To jednak niejedyny aspekt całej tej afery.
„Znajomości” w prokuraturze?
Rzecz bowiem w tym, że działania Prokuratury Okręgowej w Piotrkowie Trybunalskim (tudzież ich brak), która miała tę sprawę w swojej jurysdykcji, same stały się celem postępowania prokuratorskiego. To wszczęła Prokuratura Okręgowa w Płocku.
Z kolei analogiczna Prokuratura w Katowicach, która przejęła śledztwo przeciwko Majtczakowi po tym, jak we wrześniu tego roku odsunięto odeń prokuratorów z Piotrkowa, prowadzi także postępowanie w sprawie postępowania policji w tej sprawie. Śledztwo to pierwotnie umorzono – policja tradycyjnie nie miała sobie nic do zarzucenia – ale potem na powrót je wznowiono.
Jak bowiem wiadomo, Sebastian Majtczak nie zdołałby uciec do Dubaju, gdyby nie zdumiewająca opieszałość organów ścigania. Na czele z faktem, że po spowodowaniu wypadku pozwolono mu opuścić miejsce i oddalić się. No i oddalił się – o kilka tysięcy kilometrów.

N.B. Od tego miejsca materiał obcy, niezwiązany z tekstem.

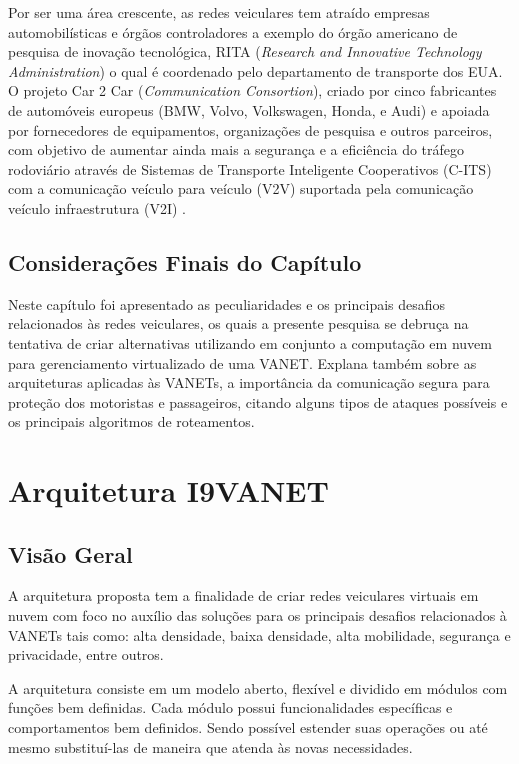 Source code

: \documentclass[
	12pt,				%
	oneside,			%
	a4paper,			%
	english,			%
	brazil				%
	]{abntex2ppgsi}
\begin{document}
Por ser uma área crescente, as redes veiculares tem atraído empresas automobilísticas e órgãos controladores  a exemplo do órgão americano de pesquisa de inovação tecnológica, RITA (\textit{Research and Innovative Technology Administration}) o qual é coordenado pelo departamento de transporte dos EUA. O projeto Car 2 Car (\textit{Communication Consortion}), criado por cinco fabricantes de automóveis europeus (BMW, Volvo, Volkswagen, Honda, e Audi) e apoiada por fornecedores de equipamentos, organizações de pesquisa e outros parceiros, com objetivo de aumentar ainda mais a segurança e a eficiência do tráfego rodoviário através de Sistemas de Transporte Inteligente Cooperativos (C-ITS) com a comunicação veículo para veículo (V2V) suportada pela comunicação veículo infraestrutura (V2I) . 

\section{Considerações Finais do Capítulo}
Neste capítulo foi apresentado as peculiaridades e os principais desafios relacionados às redes veiculares, os quais a presente pesquisa se debruça na tentativa de criar alternativas utilizando em conjunto a computação em nuvem para gerenciamento virtualizado de uma VANET. Explana também sobre as arquiteturas aplicadas às VANETs, a importância da comunicação segura para proteção dos motoristas e passageiros, citando alguns tipos de ataques possíveis e os principais algoritmos de roteamentos.

\chapter{Arquitetura I9VANET}\label{sec:i9vanet}

\section{Visão Geral}
A arquitetura proposta tem a finalidade de criar redes veiculares virtuais em nuvem com foco no auxílio das soluções para os principais desafios relacionados à VANETs tais como: alta densidade, baixa densidade, alta mobilidade, segurança e privacidade, entre outros. 

A arquitetura consiste em um modelo aberto, flexível e dividido em módulos com funções bem definidas. Cada módulo possui funcionalidades específicas e comportamentos bem definidos. Sendo possível estender suas operações ou até mesmo substituí-las de maneira que atenda às novas necessidades.
\end{document}
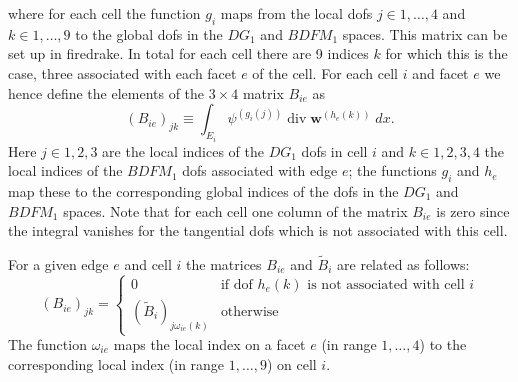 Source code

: \documentclass[12pt]{article}
\renewcommand{\vec}[1]{\boldsymbol{#1}}
\begin{document}
where for each cell the function $g_i$ maps from the local dofs $j\in1,\dots,4$ and $k\in1,\dots,9$ to the global dofs in the $DG_1$ and $BDFM_1$ spaces. This matrix can be set up in firedrake.
In total for each cell there are 9 indices $k$ for which this is the case, three associated with each facet $e$ of the cell. For each cell $i$ and facet $e$ we hence define the elements of the $3\times 4$ matrix $B_{ie}$ as
\begin{equation}
  (B_{ie})_{jk} \equiv \int_{E_i} \psi^{(g_i(j))} \operatorname{div}\vec{w}^{(h_e(k))}\; dx.
\end{equation}
Here $j\in1,2,3$ are the local indices of the $DG_1$ dofs in cell $i$ and $k\in1,2,3,4$ the local indices of the $BDFM_1$ dofs associated with edge $e$; the functions $g_i$ and $h_e$ map these to the corresponding global indices of the dofs in the $DG_1$ and $BDFM_1$ spaces. Note that for each cell one column of the matrix $B_{ie}$ is zero since the integral vanishes for the tangential dofs which is not associated with  this cell.

For a given edge $e$ and cell $i$ the matrices $B_{ie}$ and $\tilde{B}_i$ are related as follows:
\begin{equation}
  \left(B_{ie}\right)_{jk} = \begin{cases}
  0 & \text{if dof $h_e(k)$ is not associated with cell $i$} \\
  \left(\tilde{B}_i\right)_{j\omega_{ie}(k)} & \text{otherwise}
\end{cases}
\end{equation}
The function $\omega_{ie}$ maps the local index on a facet $e$ (in range $1,\dots,4$) to the corresponding local index (in range $1,\dots,9$) on cell $i$.
\end{document}
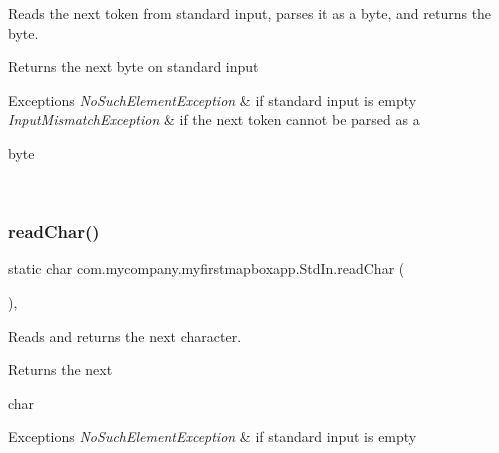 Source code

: Reads the next token from standard input, parses it as a byte, and returns the byte.

\begin{DoxyReturn}{Returns}
the next byte on standard input 
\end{DoxyReturn}

\begin{DoxyExceptions}{Exceptions}
{\em No\+Such\+Element\+Exception} & if standard input is empty \\
\hline
{\em Input\+Mismatch\+Exception} & if the next token cannot be parsed as a
\begin{DoxyCode}
byte 
\end{DoxyCode}
 \\
\hline
\end{DoxyExceptions}
\mbox{\label{classcom_1_1mycompany_1_1myfirstmapboxapp_1_1_std_in_ab6468a980b4dba835a5168734d16ef31}} 
\subsubsection{\texorpdfstring{read\+Char()}{readChar()}}
{\footnotesize\ttfamily static char com.\+mycompany.\+myfirstmapboxapp.\+Std\+In.\+read\+Char (\begin{DoxyParamCaption}{ }\end{DoxyParamCaption})\hspace{0.3cm}{\ttfamily [inline]}, {\ttfamily [static]}}

Reads and returns the next character.

\begin{DoxyReturn}{Returns}
the next
\begin{DoxyCode}
\textcolor{keywordtype}{char} 
\end{DoxyCode}
 
\end{DoxyReturn}

\begin{DoxyExceptions}{Exceptions}
{\em No\+Such\+Element\+Exception} & if standard input is empty \\
\hline
\end{DoxyExceptions}
\mbox{\label{classcom_1_1mycompany_1_1myfirstmapboxapp_1_1_std_in_a4eeca1a8d8f9ab168bbe9ddf87d9f3e5}} 
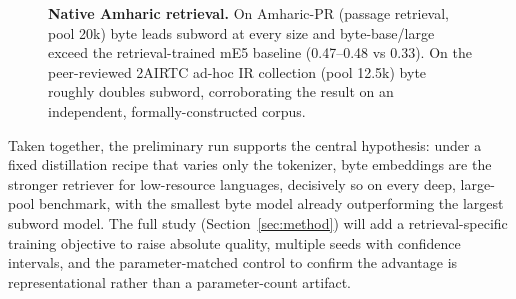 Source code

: \begin{figure}[htbp]
\centering
{}
\caption{\textbf{Native Amharic retrieval.} On Amharic-PR (passage retrieval, pool 20k) byte leads
subword at every size and byte-base/large exceed the retrieval-trained mE5 baseline (0.47--0.48 vs
0.33). On the peer-reviewed 2AIRTC ad-hoc IR collection (pool 12.5k) byte roughly doubles subword,
corroborating the result on an independent, formally-constructed corpus.}
\label{fig:amharic}
\end{figure}

\noindent
Taken together, the preliminary run supports the central hypothesis: under a fixed distillation recipe
that varies only the tokenizer, byte embeddings are the stronger retriever for low-resource languages,
decisively so on every deep, large-pool benchmark, with the smallest byte model already outperforming
the largest subword model. The full study (Section~\ref{sec:method}) will add a retrieval-specific
training objective to raise absolute quality, multiple seeds with confidence intervals, and the
parameter-matched control to confirm the advantage is representational rather than a parameter-count
artifact.

\FloatBarrier
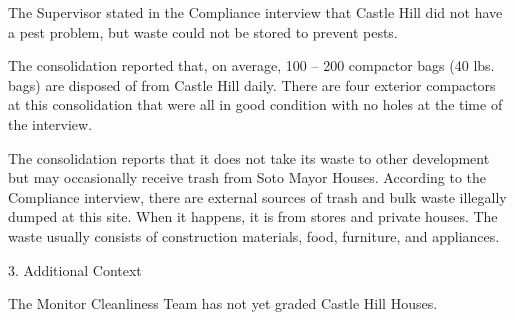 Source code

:  

The Supervisor stated in the Compliance interview that Castle Hill did not have a pest problem, but waste could not be stored to prevent pests.



The consolidation reported that, on average, 100 -- 200 compactor bags (40 lbs. bags)  are disposed of from Castle Hill daily. There are four exterior compactors at this consolidation that were all in good condition with no holes at the time of the interview.  



The consolidation reports that it does not take its waste to other development but may occasionally receive trash from Soto Mayor Houses. According to the Compliance interview, there are external sources of trash and bulk waste illegally dumped at this site. When it happens, it is from stores and private houses. The waste usually consists of construction materials, food, furniture, and appliances. 



3. Additional Context 

The Monitor Cleanliness Team has not yet graded Castle Hill Houses.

Z kolei rodzina ofiar wypadku złożyła skargę – i domaga się śledztwa – przeciwko rodzinie i znajomymm Majtczaka. Zarzucają jej, że bezpośrednio pomagali sprawcy uniknąć jakiejkolwiek odpowiedzialności. A to, jak wskazują, miałoby stanowić poplecznictwo w popełnieniu czynu zabronionego.